▶ **PROBLEM TO SOLVE**
Retype, character for character, the line containing "### **Enterprise Features**" along with each line after it through the end of the data, and only those.

### INFORMATION SHOWN

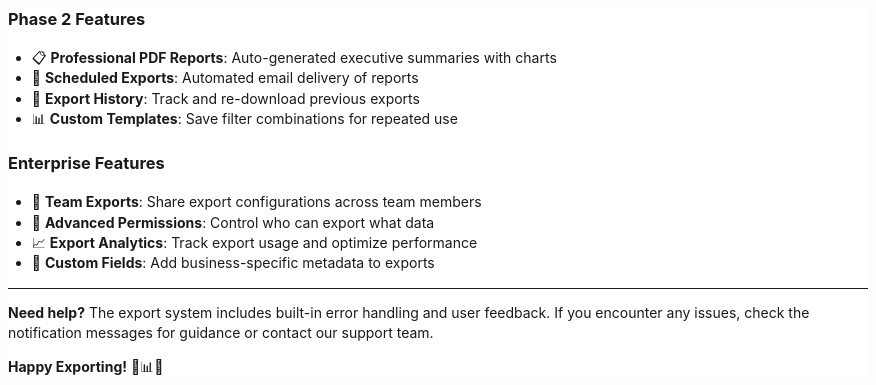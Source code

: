 ### **Phase 2 Features**
- 📋 **Professional PDF Reports**: Auto-generated executive summaries with charts
- 📧 **Scheduled Exports**: Automated email delivery of reports
- 🔄 **Export History**: Track and re-download previous exports
- 📊 **Custom Templates**: Save filter combinations for repeated use

### **Enterprise Features**
- 👥 **Team Exports**: Share export configurations across team members
- 🔐 **Advanced Permissions**: Control who can export what data
- 📈 **Export Analytics**: Track export usage and optimize performance
- 🎯 **Custom Fields**: Add business-specific metadata to exports

---

**Need help?** The export system includes built-in error handling and user feedback. If you encounter any issues, check the notification messages for guidance or contact our support team.

**Happy Exporting!** 🚀📊✨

######

▶ **WRITTEN SOLUTION**
### **Enterprise Features**
- 👥 **Team Exports**: Share export configurations across team members
- 🔐 **Advanced Permissions**: Control who can export what data
- 📈 **Export Analytics**: Track export usage and optimize performance
- 🎯 **Custom Fields**: Add business-specific metadata to exports

---

**Need help?** The export system includes built-in error handling and user feedback. If you encounter any issues, check the notification messages for guidance or contact our support team.

**Happy Exporting!** 🚀📊✨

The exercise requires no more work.